Task to carry out | Which lines of the records contain the word "library"? Copy each one.

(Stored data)
[Start of section]
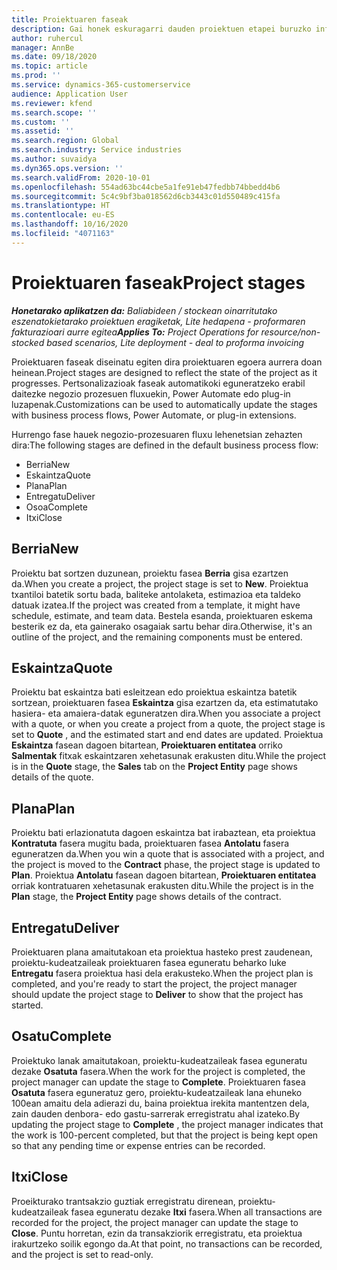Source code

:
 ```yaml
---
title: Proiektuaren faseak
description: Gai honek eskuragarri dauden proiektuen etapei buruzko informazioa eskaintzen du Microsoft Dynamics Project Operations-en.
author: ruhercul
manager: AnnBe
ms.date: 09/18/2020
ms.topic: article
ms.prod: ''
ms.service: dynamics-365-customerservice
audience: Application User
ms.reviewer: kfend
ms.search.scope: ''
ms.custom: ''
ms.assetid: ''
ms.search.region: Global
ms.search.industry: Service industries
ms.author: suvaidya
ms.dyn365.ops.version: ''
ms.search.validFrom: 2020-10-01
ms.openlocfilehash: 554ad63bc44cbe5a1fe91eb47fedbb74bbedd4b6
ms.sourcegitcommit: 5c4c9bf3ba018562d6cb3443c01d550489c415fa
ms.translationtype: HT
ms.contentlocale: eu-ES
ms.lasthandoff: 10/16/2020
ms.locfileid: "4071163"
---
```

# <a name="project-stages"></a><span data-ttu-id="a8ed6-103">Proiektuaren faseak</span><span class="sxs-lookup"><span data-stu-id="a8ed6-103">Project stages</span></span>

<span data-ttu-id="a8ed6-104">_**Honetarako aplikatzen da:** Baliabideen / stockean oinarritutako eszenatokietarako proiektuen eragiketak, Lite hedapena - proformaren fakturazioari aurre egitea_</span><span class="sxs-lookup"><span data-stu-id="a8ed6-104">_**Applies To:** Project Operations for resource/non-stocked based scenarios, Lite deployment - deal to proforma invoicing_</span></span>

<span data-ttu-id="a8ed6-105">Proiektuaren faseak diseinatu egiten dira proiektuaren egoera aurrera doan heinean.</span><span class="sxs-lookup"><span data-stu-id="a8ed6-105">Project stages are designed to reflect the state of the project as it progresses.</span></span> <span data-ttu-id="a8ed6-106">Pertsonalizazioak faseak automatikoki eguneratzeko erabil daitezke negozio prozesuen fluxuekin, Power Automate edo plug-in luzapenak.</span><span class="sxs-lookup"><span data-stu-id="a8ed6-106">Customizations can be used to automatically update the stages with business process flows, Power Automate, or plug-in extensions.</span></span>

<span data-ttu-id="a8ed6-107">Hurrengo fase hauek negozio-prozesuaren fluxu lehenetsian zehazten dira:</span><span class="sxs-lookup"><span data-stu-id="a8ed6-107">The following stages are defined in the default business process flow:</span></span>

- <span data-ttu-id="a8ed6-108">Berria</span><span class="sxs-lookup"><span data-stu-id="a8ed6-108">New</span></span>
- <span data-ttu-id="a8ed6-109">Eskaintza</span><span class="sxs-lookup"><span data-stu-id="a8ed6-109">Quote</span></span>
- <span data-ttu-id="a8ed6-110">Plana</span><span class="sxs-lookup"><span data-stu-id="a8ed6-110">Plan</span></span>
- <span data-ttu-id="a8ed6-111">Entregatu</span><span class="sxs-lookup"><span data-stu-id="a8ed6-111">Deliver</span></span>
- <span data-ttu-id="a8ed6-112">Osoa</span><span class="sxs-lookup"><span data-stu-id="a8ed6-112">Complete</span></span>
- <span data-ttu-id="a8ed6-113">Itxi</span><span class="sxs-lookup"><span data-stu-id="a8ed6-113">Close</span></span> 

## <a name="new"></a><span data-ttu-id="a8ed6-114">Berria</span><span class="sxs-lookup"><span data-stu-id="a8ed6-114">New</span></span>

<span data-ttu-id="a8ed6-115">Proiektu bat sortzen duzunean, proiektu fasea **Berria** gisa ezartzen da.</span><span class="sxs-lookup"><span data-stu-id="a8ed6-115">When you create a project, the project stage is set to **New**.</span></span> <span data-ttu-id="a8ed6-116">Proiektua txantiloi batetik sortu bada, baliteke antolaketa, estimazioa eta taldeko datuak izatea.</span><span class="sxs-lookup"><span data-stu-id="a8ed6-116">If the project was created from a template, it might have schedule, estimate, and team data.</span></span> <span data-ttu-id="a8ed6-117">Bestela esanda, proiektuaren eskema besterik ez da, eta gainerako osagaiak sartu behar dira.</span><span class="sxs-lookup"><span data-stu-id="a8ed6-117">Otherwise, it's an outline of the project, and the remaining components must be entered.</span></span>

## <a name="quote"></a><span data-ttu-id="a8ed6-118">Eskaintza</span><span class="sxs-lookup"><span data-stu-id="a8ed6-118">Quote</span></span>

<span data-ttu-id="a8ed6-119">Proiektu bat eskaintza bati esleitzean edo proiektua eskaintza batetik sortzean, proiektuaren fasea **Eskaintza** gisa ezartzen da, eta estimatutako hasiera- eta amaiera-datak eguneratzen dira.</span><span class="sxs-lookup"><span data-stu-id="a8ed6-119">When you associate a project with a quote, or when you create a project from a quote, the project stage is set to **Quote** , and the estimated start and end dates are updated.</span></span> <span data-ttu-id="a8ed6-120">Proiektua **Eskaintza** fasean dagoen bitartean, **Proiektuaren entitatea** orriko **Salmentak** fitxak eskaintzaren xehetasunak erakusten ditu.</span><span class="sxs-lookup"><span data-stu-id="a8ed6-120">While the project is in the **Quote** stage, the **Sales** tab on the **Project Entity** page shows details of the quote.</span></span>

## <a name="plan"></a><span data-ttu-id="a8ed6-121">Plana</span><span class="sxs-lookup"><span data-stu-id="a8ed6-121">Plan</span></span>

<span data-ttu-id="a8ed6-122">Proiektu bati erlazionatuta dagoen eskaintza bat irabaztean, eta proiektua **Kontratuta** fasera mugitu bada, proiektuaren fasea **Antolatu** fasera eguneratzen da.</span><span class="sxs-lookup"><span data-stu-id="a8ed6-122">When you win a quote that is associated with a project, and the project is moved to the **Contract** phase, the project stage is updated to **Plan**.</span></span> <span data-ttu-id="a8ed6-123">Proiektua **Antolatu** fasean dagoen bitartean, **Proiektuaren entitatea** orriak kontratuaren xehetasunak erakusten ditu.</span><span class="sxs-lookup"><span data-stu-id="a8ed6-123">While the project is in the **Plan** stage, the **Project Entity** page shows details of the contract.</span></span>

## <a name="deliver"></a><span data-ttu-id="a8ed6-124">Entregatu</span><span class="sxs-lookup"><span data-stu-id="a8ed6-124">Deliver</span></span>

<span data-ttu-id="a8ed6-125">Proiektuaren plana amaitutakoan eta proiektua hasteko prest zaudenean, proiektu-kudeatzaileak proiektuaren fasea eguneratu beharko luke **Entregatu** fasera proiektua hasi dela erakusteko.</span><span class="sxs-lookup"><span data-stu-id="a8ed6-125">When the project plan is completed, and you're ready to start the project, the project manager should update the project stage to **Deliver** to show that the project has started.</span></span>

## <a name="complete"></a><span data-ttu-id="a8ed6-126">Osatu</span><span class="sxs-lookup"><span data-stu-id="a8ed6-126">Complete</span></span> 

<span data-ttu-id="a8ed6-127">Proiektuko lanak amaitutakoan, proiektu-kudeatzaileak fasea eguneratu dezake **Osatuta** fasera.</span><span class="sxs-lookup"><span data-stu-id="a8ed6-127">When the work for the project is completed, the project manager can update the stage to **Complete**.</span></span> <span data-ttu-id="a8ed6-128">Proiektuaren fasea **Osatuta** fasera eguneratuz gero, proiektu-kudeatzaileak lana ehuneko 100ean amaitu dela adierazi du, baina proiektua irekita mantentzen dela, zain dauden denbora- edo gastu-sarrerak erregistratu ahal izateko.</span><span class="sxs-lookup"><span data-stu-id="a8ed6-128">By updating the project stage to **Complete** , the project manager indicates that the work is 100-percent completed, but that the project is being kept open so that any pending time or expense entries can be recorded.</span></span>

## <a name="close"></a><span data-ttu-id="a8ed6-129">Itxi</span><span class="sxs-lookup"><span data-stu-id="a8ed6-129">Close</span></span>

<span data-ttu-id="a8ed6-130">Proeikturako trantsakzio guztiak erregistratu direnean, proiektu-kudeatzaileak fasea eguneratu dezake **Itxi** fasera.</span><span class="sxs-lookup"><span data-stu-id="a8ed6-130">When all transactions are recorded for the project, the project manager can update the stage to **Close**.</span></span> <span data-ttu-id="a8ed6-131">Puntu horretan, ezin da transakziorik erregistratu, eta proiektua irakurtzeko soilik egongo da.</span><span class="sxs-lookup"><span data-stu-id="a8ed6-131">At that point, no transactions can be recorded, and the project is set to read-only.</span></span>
[End of section]
[Start of section]
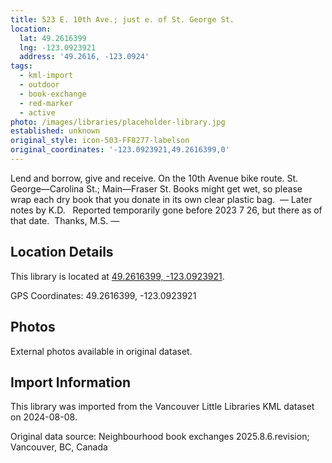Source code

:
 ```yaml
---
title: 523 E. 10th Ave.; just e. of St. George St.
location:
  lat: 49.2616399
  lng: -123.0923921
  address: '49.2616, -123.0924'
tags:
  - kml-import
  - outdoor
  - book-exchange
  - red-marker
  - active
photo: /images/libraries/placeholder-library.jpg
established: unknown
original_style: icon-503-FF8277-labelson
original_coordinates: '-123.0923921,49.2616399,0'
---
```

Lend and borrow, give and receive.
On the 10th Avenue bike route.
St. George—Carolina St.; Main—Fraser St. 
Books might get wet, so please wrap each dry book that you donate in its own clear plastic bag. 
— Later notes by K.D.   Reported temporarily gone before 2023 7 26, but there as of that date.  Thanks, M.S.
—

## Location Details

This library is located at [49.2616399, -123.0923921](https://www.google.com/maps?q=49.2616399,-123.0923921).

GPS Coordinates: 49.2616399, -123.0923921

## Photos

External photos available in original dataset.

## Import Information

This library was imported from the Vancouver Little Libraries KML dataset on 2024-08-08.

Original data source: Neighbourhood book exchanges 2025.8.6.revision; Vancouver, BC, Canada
[End of section]
[Start of section]
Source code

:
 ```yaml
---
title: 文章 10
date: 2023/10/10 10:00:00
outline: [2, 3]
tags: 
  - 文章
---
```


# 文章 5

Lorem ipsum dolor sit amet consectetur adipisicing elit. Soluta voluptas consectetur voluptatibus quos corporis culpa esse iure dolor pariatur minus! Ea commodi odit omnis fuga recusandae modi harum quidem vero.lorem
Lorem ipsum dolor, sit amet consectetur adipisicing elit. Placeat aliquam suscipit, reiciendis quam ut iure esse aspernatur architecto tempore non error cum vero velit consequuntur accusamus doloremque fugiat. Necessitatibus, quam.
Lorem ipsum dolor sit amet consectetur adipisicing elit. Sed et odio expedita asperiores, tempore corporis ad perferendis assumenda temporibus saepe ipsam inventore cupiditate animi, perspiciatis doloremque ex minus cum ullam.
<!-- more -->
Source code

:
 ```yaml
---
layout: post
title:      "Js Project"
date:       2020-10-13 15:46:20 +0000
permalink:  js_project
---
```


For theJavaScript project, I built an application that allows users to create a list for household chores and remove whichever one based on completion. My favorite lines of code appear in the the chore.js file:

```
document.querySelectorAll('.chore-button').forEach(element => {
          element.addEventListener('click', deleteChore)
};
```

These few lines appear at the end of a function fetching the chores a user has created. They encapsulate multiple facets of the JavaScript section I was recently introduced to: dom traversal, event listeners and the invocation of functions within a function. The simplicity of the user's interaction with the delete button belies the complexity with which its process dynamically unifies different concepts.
[End of section]
Expected answer |
photo: /images/libraries/placeholder-library.jpg
This library is located at [49.2616399, -123.0923921](https://www.google.com/maps?q=49.2616399,-123.0923921).
This library was imported from the Vancouver Little Libraries KML dataset on 2024-08-08.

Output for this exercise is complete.